— Task item —
The required output is the lines below from the line containing "positive effect economically" to the line containing "the initial model", inclusive, retyped exactly. No other lines belong in it.

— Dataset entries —
--- START ---

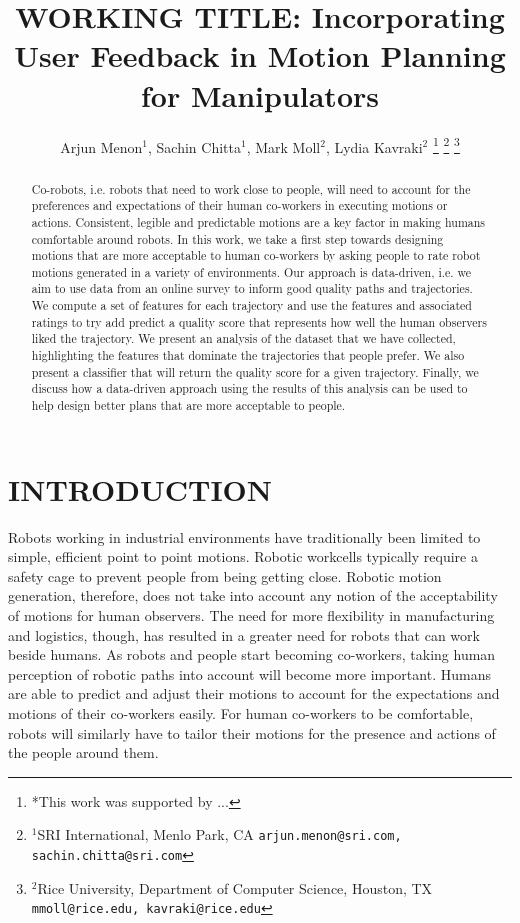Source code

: \documentclass[letterpaper, 10 pt, conference]{ieeeconf}  %
\title{\LARGE \bf
WORKING TITLE: Incorporating User Feedback in Motion Planning for Manipulators
}
\author{Arjun Menon$^{1}$, Sachin Chitta$^{1}$, Mark Moll$^{2}$, Lydia Kavraki$^{2}$%
\thanks{*This work was supported by ...}%
\thanks{$^{1}$SRI International, Menlo Park, CA
        {\tt\small arjun.menon@sri.com, sachin.chitta@sri.com}}%
\thanks{$^{2}$Rice University, Department of Computer Science, Houston, TX
        {\tt\small mmoll@rice.edu, kavraki@rice.edu}}%
}
\begin{document}
\maketitle
\thispagestyle{empty}
\pagestyle{empty}


\begin{abstract}

Co-robots, i.e. robots that need to work close to people, will need to account for the preferences and expectations of their human 
co-workers in executing motions or actions. Consistent, legible and predictable motions are a key factor in making humans comfortable 
around robots. In this work, we take a first step towards designing motions that are more acceptable to human co-workers by asking 
people to rate robot motions generated in a variety of environments. Our approach is data-driven, i.e. we aim to use data from an online 
survey to inform good quality paths and trajectories. We compute a set of features for each trajectory and use the features 
and associated ratings to try add predict a quality score that represents how well the human observers liked the trajectory. We present an 
analysis of the dataset that we have collected, highlighting the features that dominate the trajectories that people prefer. We also 
present a classifier that will return the quality score for a given trajectory. Finally, we discuss how a data-driven approach using the 
results of this analysis can be used to help design better plans that are more acceptable to people. 
\end{abstract}


\section{INTRODUCTION}

Robots working in industrial environments have traditionally been limited to simple, efficient point to point motions. Robotic workcells 
typically require a safety cage to prevent people from being getting close. Robotic motion generation, therefore, does not take 
into account any notion of the acceptability of motions for human observers. The need for more flexibility in manufacturing and logistics, 
though, has resulted in a greater need for robots that can work beside humans. As robots and people start becoming co-workers, taking 
human perception of robotic paths into account will become more important. Humans are able to predict and adjust their motions to 
account for the expectations and motions of their co-workers easily. For human co-workers to be comfortable, robots will similarly 
have to tailor their motions for the presence and actions of the people around them. 
\end{document}
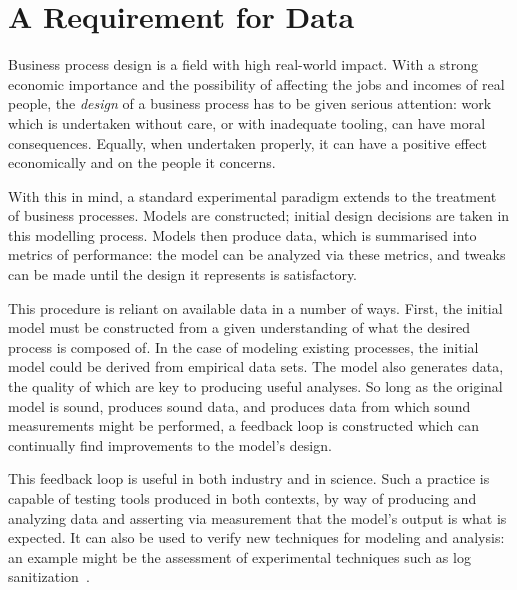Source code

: \documentclass[draft,12pt]{llncs}  %
\begin{document}
\maketitle


\section{A Requirement for Data}
\label{sec:intro}


Business process design is a field with high real-world impact. With a strong
economic importance and the possibility of affecting the jobs and incomes of
real people, the \emph{design} of a business process has to be given serious
attention: work which is undertaken without care, or with inadequate tooling,
can have moral consequences. Equally, when undertaken properly, it can have a
positive effect economically and on the people it concerns.
\par

With this in mind, a standard experimental paradigm extends to the treatment of
business processes. Models are constructed; initial design decisions are
taken in this modelling process. Models then produce data, which is summarised
into metrics of performance: the model can be analyzed via these metrics, and
tweaks can be made until the design it represents is satisfactory.
\par


This procedure is reliant on available data in a number of ways. First, the
initial model must be constructed from a given understanding of what the desired
process is composed of. In the case of modeling existing processes,
the initial model could be derived from empirical data sets. The model also
generates data, the quality of which are key to producing useful analyses. So
long as the original model is sound, produces sound data, and produces data from
which sound measurements might be performed, a feedback loop is constructed
which can continually find improvements to the model's design. \par

This feedback loop is useful in both industry and in science. Such a practice is
capable of testing tools produced in both contexts, by way of producing and
analyzing data and asserting via measurement that the model's output is what is
expected. It can also be used to verify new techniques for modeling and
analysis: an example might be the assessment of experimental techniques such as
log sanitization~\citep{cheng2015process}.
\par
\end{document}
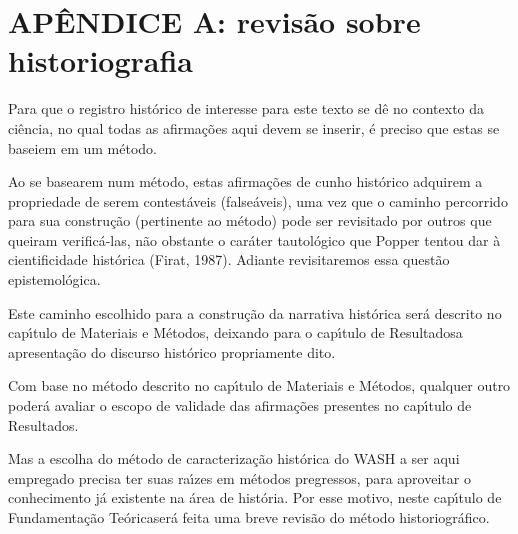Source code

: \documentclass[
12pt,		%
openright,	%
twoside,  %
a4paper,			%
chapter=TITLE,		%
english,			%
french,				%
spanish,			%
brazil				%
]{USPSC-classe/USPSC}
\begin{document}
\chapter[AP\^ENDICE A: revis\~ao sobre historiografia]{AP\^ENDICE A: revis\~ao sobre historiografia}\label{AP\^ENDICE A: revis\~ao sobre historiografia}
Para que o registro hist\'orico de interesse para este texto se d\^e no contexto da ci\^encia, no qual todas as afirma\c{c}\~oes aqui devem se inserir, \'e preciso que estas se baseiem em um m\'etodo.










Ao se basearem num m\'etodo, estas afirma\c{c}\~oes de cunho hist\'orico adquirem a propriedade de serem contest\'aveis (false\'aveis), uma vez que o caminho percorrido para sua constru\c{c}\~ao (pertinente ao m\'etodo) pode ser revisitado por outros que queiram verific\'a-las, n\~ao obstante o car\'ater tautol\'ogico que Popper tentou dar \`a cientificidade hist\'orica  (Firat, 1987). Adiante revisitaremos essa quest\~ao epistemol\'ogica.










Este caminho escolhido para a constru\c{c}\~ao da narrativa hist\'orica ser\'a descrito no cap\'{\i}tulo de \textquotedbl Materiais e M\'etodos\textquotedbl , deixando para o cap\'{\i}tulo de \textquotedbl Resultados\textquotedbl  a apresenta\c{c}\~ao do discurso hist\'orico propriamente dito.










Com base no m\'etodo descrito no cap\'{\i}tulo de \textquotedbl Materiais e M\'etodos\textquotedbl , qualquer outro poder\'a avaliar o escopo de validade das afirma\c{c}\~oes presentes no cap\'{\i}tulo de \textquotedbl Resultados\textquotedbl .










Mas a escolha do m\'etodo de caracteriza\c{c}\~ao hist\'orica do WASH a ser aqui empregado precisa ter suas ra\'{\i}zes em m\'etodos pregressos, para aproveitar o conhecimento j\'a existente na \'area de hist\'oria. Por esse motivo, neste cap\'{\i}tulo de \textquotedbl Fundamenta\c{c}\~ao Te\'orica\textquotedbl  ser\'a feita uma breve revis\~ao do m\'etodo historiogr\'afico.
\end{document}

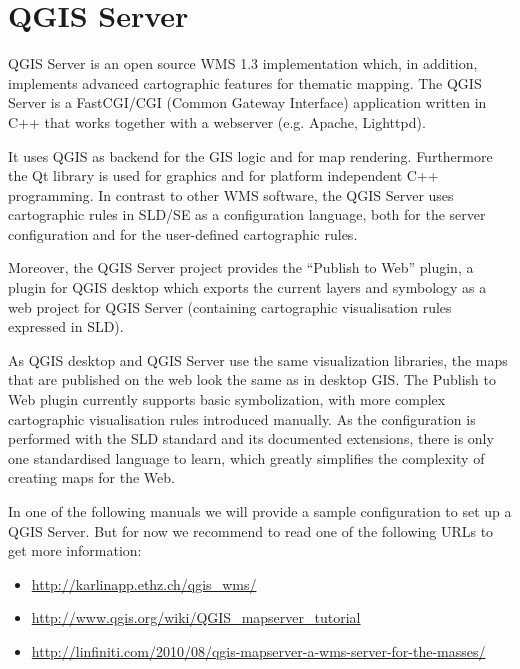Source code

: 
\chapter{QGIS Server}\label{label_qgisserver}

\updatedisclaimer

QGIS Server is an open source WMS 1.3 implementation which, in addition,
implements advanced cartographic features for thematic mapping. The QGIS
Server is a FastCGI/CGI (Common Gateway Interface) application written in
C++ that works together with a webserver (e.g. Apache, Lighttpd). 

It uses QGIS as backend for the GIS logic and for map rendering. Furthermore the 
Qt library is used for graphics and for platform independent 
C++ programming. In contrast to other WMS software, the QGIS Server uses 
cartographic rules in SLD/SE as a configuration language, both for the server 
configuration and for the user-defined cartographic rules. 

Moreover, the QGIS Server project provides the “Publish to Web” plugin, a 
plugin for QGIS desktop which exports the current layers and symbology as a 
web project for QGIS Server (containing cartographic visualisation rules 
expressed in SLD).

As QGIS desktop and QGIS Server use the same visualization libraries, the
maps that are published on the web look the same as in desktop GIS. The 
Publish to Web plugin currently supports basic symbolization, with more complex 
cartographic visualisation rules introduced manually. As the configuration is 
performed with the SLD standard and its documented extensions, there is only 
one standardised language to learn, which greatly simplifies the complexity 
of creating maps for the Web.

In one of the following manuals we will provide a sample configuration to 
set up a QGIS Server. But for now we recommend to read one of the following 
URLs to get more information:

\begin{itemize}
\item \url{http://karlinapp.ethz.ch/qgis\_wms/} \\
\item \url{http://www.qgis.org/wiki/QGIS\_mapserver\_tutorial} \\
\item \url{http://linfiniti.com/2010/08/qgis-mapserver-a-wms-server-for-the-masses/}
\end{itemize}


\FloatBarrier
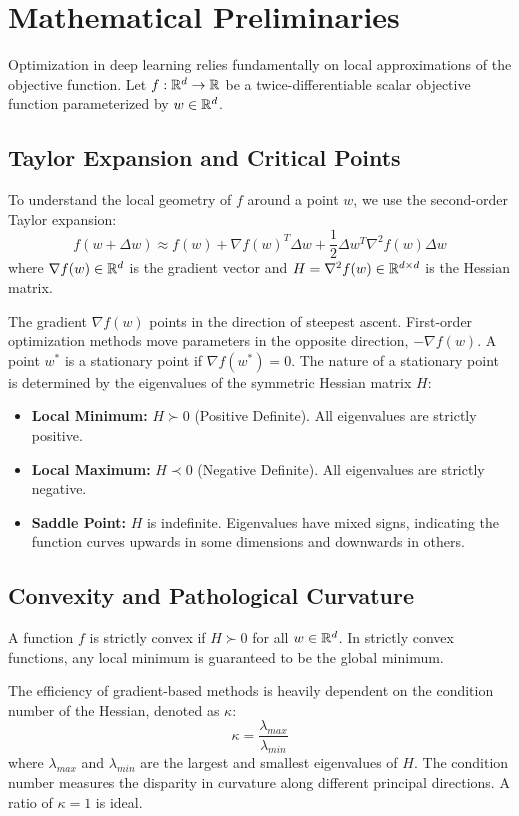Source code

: \section{Mathematical Preliminaries}
\label{sec:preliminaries}

Optimization in deep learning relies fundamentally on local approximations of the objective function. Let $f: \R^d \to \R$ be a twice-differentiable scalar objective function parameterized by $w \in \R^d$.

\subsection{Taylor Expansion and Critical Points}
To understand the local geometry of $f$ around a point $w$, we use the second-order Taylor expansion:
\begin{equation}
f(w + \Delta w) \approx f(w) + \nabla f(w)^T \Delta w + \frac{1}{2} \Delta w^T \nabla^2 f(w) \Delta w
\end{equation}
where $\nabla f(w) \in \R^d$ is the gradient vector and $H = \nabla^2 f(w) \in \R^{d \times d}$ is the Hessian matrix.

The gradient $\nabla f(w)$ points in the direction of steepest ascent. First-order optimization methods move parameters in the opposite direction, $-\nabla f(w)$. A point $w^*$ is a stationary point if $\nabla f(w^*) = 0$. The nature of a stationary point is determined by the eigenvalues of the symmetric Hessian matrix $H$:
\begin{itemize}
    \item \textbf{Local Minimum:} $H \succ 0$ (Positive Definite). All eigenvalues are strictly positive.
    \item \textbf{Local Maximum:} $H \prec 0$ (Negative Definite). All eigenvalues are strictly negative.
    \item \textbf{Saddle Point:} $H$ is indefinite. Eigenvalues have mixed signs, indicating the function curves upwards in some dimensions and downwards in others.
\end{itemize}

\subsection{Convexity and Pathological Curvature}
A function $f$ is strictly convex if $H \succ 0$ for all $w \in \R^d$. In strictly convex functions, any local minimum is guaranteed to be the global minimum. 

The efficiency of gradient-based methods is heavily dependent on the condition number of the Hessian, denoted as $\kappa$:
\begin{equation}
\kappa = \frac{\lambda_{max}}{\lambda_{min}}
\end{equation}
where $\lambda_{max}$ and $\lambda_{min}$ are the largest and smallest eigenvalues of $H$. The condition number measures the disparity in curvature along different principal directions. A ratio of $\kappa = 1$ is ideal.

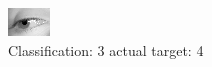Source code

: \begin{figure}[h!]
\begin{center}
\includegraphics[width=0.60\columnwidth]{figures/ID2995_class_3_target_4.png}
\end{center}
\caption{ Classification: 3 actual target: 4}
\label{fig:ID2995_class_3_target_4}
\end{figure}
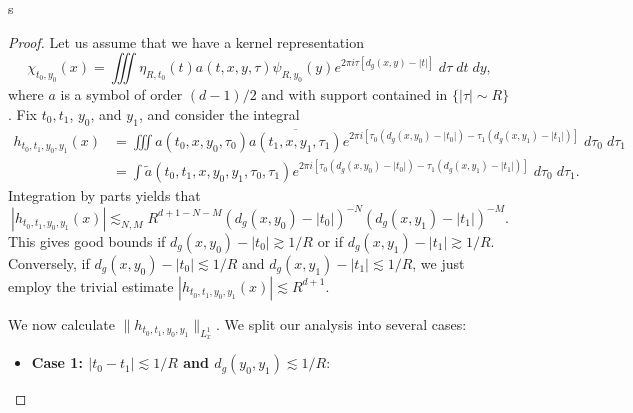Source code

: \begin{lemma}
    s
\end{lemma}
\begin{proof}
    Let us assume that we have a kernel representation
    \[ \chi_{t_0,y_0}(x) = \iiint \eta_{R,t_0}(t) a(t,x,y,\tau) \psi_{R,y_0}(y) e^{2 \pi i \tau [ d_g(x,y) - |t| ]}\; d\tau\; dt\; dy, \]
    where $a$ is a symbol of order $(d-1)/2$ and with support contained in $\{ |\tau| \sim R \}$. Fix $t_0, t_1$, $y_0$, and $y_1$, and consider the integral
    \begin{align*}
        h_{t_0,t_1,y_0,y_1}(x) &= \iiint a(t_0,x,y_0,\tau_0) \overline{a(t_1,x,y_1,\tau_1)} e^{2 \pi i [ \tau_0 ( d_g(x,y_0) - |t_0| ) - \tau_1 ( d_g(x,y_1) - |t_1| ) ]}\; d\tau_0\; d\tau_1\\
        &= \int \tilde{a}(t_0,t_1,x,y_0,y_1,\tau_0,\tau_1) e^{2 \pi i [ \tau_0 ( d_g(x,y_0) - |t_0| ) - \tau_1 ( d_g(x,y_1) - |t_1| ) ]}\; d\tau_0\; d\tau_1 .
    \end{align*}
    Integration by parts yields that
    \[ |h_{t_0,t_1,y_0,y_1}(x)| \lesssim_{N,M} R^{d+1-N-M} (d_g(x,y_0) - |t_0| )^{-N} (d_g(x,y_1) - |t_1|)^{-M}. \]
    This gives good bounds if $d_g(x,y_0) - |t_0| \gtrsim 1/R$ or if $d_g(x,y_1) - |t_1| \gtrsim 1/R$. Conversely, if $d_g(x,y_0) - |t_0| \lesssim 1/R$ and $d_g(x,y_1) - |t_1| \lesssim 1/R$, we just employ the trivial estimate $|h_{t_0,t_1,y_0,y_1}(x)| \lesssim R^{d+1}$.

    We now  calculate $\| h_{t_0,t_1,y_0,y_1} \|_{L^1_x}$. We split our analysis into several cases:
    \begin{itemize}
        \item {\bf Case 1: $|t_0 - t_1| \lesssim 1/R$ and $d_g(y_0,y_1) \lesssim 1/R$}:


\end{itemize}
\end{proof}
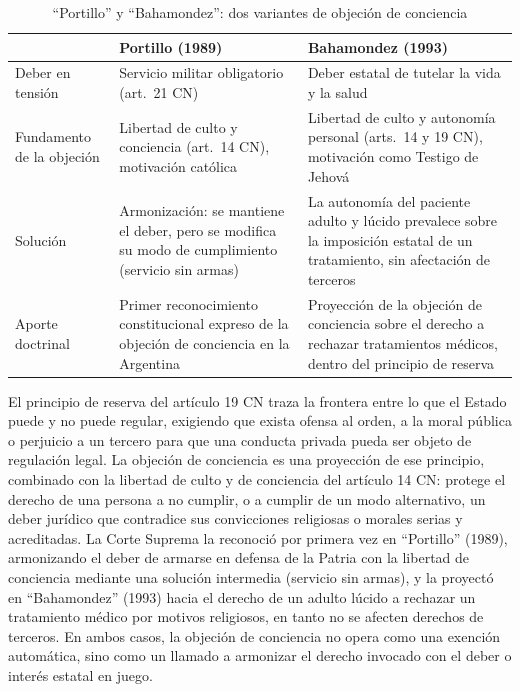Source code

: \documentclass[12pt,oneside]{book}
\begin{document}
\begin{table}[H]
\centering
\caption{``Portillo'' y ``Bahamondez'': dos variantes de objeción de conciencia}
\begin{tabularx}{\textwidth}{@{}lXX@{}}
\toprule
& \textbf{Portillo (1989)} & \textbf{Bahamondez (1993)} \\
\midrule
Deber en tensión & Servicio militar obligatorio (art.\ 21 CN) & Deber estatal de
tutelar la vida y la salud \\
Fundamento de la objeción & Libertad de culto y conciencia (art.\ 14 CN),
motivación católica & Libertad de culto y autonomía personal (arts.\ 14 y 19 CN),
motivación como Testigo de Jehová \\
Solución & Armonización: se mantiene el deber, pero se modifica su modo de
cumplimiento (servicio sin armas) & La autonomía del paciente adulto y lúcido
prevalece sobre la imposición estatal de un tratamiento, sin afectación de
terceros \\
Aporte doctrinal & Primer reconocimiento constitucional expreso de la objeción de
conciencia en la Argentina & Proyección de la objeción de conciencia sobre el
derecho a rechazar tratamientos médicos, dentro del principio de reserva \\
\bottomrule
\end{tabularx}
\end{table}

\begin{exambox}
El principio de reserva del artículo 19 CN traza la frontera entre lo que el
Estado puede y no puede regular, exigiendo que exista ofensa al orden, a la moral
pública o perjuicio a un tercero para que una conducta privada pueda ser objeto de
regulación legal. La objeción de conciencia es una proyección de ese principio,
combinado con la libertad de culto y de conciencia del artículo 14 CN: protege el
derecho de una persona a no cumplir, o a cumplir de un modo alternativo, un deber
jurídico que contradice sus convicciones religiosas o morales serias y
acreditadas. La Corte Suprema la reconoció por primera vez en ``Portillo''
(1989), armonizando el deber de armarse en defensa de la Patria con la libertad
de conciencia mediante una solución intermedia (servicio sin armas), y la
proyectó en ``Bahamondez'' (1993) hacia el derecho de un adulto lúcido a rechazar
un tratamiento médico por motivos religiosos, en tanto no se afecten derechos de
terceros. En ambos casos, la objeción de conciencia no opera como una exención
automática, sino como un llamado a armonizar el derecho invocado con el deber o
interés estatal en juego.
\end{exambox}
\end{document}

--- END ---

— Result —
positive effect economically and on the people it concerns.
\par

With this in mind, a standard experimental paradigm extends to the treatment of
business processes. Models are constructed; initial design decisions are
taken in this modelling process. Models then produce data, which is summarised
into metrics of performance: the model can be analyzed via these metrics, and
tweaks can be made until the design it represents is satisfactory.
\par


This procedure is reliant on available data in a number of ways. First, the
initial model must be constructed from a given understanding of what the desired
process is composed of. In the case of modeling existing processes,
the initial model could be derived from empirical data sets. The model also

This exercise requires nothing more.